On this page, you can find the supplementary videos to the paper Reinforcement Learning in Different Phases of Quantum Control [1].

For the single qubit, we present three movies showing protocols found by the Reinforcement Learning (RL) agent (Videos 1-3) and three moves for the one-parameter variational protocols (Videos 4-6) for ramp durations $T=0.5, 1.0, 3.0$, respectively. The target state on the Bloch sphere is shown in red, while the instantaneous state - in green. The protocol time step size is $\delta t=0.05$.

The final two movies show the learning dynamics in for a single qubit for $T= 2.4$ (Video 7), and a ten coupled qubit system for $T=4.0$ (Video 8).

Single qubit protocols learned by the RL agent. Videos 1-3 show the protocols found by the RL agent for a single qubit for protocol durations of $T=0.5, 1.0, 3.0$, respectively: Video 1, Video 2, Video 3.
Single qubit variational protocols. Videos 4-6 show variational protocols inspired found by the RL agent for a single qubit for protocol durations of $T=0.5, 1.0, 3.0$, respectively: Video 4, Video 5, Video 6.
Learning dynamics.
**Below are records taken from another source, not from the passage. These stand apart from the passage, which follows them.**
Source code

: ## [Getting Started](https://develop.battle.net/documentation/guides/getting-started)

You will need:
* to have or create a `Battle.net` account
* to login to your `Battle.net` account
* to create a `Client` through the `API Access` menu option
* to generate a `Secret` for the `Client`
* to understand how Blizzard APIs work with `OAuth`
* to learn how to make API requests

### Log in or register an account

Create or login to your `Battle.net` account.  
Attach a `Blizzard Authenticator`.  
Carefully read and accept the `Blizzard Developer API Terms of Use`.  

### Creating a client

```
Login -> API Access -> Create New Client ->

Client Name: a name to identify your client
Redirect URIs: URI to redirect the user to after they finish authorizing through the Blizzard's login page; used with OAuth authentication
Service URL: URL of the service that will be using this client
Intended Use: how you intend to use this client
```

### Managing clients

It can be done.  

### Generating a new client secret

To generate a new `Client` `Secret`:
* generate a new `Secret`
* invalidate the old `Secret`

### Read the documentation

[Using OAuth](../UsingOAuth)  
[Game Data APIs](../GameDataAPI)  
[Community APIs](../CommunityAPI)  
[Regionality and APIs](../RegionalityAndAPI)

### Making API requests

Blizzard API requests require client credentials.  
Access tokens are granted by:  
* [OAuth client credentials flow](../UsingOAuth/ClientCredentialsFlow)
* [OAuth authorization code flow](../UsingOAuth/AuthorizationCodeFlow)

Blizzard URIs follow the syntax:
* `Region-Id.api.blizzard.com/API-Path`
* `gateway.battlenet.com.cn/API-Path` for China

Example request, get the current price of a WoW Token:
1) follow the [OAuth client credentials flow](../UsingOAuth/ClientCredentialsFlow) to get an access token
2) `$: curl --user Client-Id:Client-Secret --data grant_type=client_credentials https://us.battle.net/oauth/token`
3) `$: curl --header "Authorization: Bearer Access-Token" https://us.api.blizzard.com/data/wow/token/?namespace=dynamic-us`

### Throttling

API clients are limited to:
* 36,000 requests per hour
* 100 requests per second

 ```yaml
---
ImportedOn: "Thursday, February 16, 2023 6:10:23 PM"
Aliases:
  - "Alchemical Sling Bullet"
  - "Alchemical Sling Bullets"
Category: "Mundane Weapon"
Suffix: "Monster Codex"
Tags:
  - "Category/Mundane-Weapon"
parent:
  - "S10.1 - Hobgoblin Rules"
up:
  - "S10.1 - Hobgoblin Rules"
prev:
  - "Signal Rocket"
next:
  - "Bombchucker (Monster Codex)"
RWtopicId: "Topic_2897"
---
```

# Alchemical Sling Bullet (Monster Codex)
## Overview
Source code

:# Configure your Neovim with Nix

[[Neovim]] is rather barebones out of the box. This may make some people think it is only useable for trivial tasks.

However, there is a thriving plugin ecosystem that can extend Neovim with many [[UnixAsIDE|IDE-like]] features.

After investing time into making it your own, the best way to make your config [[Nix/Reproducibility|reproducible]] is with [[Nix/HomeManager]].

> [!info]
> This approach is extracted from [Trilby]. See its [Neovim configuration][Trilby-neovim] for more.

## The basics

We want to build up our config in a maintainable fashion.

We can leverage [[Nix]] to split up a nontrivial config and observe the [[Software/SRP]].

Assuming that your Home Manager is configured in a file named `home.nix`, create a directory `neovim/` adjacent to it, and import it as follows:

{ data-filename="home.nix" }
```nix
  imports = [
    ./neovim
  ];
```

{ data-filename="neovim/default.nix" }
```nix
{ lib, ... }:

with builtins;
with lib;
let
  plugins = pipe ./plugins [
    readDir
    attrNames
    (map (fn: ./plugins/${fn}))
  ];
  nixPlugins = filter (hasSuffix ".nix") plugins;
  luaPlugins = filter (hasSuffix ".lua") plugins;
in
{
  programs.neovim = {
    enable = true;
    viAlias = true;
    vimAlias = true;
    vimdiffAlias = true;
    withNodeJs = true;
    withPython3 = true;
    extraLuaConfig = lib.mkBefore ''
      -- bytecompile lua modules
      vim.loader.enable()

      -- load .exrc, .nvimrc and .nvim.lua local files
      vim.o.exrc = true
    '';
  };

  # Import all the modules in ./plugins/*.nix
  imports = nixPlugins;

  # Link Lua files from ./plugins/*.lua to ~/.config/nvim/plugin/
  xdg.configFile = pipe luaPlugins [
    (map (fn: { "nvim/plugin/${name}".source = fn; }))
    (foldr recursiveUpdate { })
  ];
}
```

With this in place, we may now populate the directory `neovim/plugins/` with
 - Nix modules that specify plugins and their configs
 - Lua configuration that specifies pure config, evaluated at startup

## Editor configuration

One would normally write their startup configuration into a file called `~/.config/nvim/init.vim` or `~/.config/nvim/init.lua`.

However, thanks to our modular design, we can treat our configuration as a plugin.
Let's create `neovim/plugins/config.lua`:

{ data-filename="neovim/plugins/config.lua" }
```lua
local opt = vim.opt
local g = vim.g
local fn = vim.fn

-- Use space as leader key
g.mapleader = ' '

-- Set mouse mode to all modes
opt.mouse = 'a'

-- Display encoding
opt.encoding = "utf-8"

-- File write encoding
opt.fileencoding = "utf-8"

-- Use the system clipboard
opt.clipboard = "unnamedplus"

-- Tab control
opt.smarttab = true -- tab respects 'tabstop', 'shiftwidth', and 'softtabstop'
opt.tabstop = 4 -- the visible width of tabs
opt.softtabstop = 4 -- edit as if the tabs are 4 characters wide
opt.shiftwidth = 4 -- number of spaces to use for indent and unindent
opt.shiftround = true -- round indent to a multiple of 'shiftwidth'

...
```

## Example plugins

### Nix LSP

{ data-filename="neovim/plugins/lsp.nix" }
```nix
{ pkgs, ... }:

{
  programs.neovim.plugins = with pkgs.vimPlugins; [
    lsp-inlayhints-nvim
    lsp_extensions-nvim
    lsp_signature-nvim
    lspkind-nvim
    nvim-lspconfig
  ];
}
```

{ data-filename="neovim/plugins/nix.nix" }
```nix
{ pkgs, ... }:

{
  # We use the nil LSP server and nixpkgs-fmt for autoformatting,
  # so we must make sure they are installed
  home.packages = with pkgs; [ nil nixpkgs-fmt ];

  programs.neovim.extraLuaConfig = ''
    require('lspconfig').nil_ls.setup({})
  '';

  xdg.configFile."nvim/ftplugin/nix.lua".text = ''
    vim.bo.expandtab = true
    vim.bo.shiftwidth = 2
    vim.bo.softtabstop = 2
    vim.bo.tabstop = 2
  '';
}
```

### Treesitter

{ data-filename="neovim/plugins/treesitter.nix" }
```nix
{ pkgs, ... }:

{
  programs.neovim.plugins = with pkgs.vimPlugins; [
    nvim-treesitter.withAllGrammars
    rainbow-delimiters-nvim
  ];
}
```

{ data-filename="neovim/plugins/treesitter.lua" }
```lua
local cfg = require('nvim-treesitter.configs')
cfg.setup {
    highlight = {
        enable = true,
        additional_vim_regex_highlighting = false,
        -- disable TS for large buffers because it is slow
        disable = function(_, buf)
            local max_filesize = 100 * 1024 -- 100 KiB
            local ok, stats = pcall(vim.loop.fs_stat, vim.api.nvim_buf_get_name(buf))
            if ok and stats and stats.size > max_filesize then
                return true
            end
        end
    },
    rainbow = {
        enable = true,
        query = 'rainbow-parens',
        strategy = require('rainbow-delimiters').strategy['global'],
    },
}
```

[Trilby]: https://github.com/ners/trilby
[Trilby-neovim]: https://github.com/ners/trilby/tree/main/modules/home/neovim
Videos 7-8 shows the learning dynamics of the single qubuit with $T=2.4$ and ten coupled qubits with $T=3.0$, respectively. The reward in the manybody Video 8, $\tilde F_h(T) = 1/L\log F_h(T)$, can be thought of as the fidelity per site: Video 7, Video 8.

References:
[1] M. Bukov, A.G.R. Day, D. Sels, P. Weinberg, A. Polkovnikov, P. Mehta, arXiv: 1705.00565 (2017).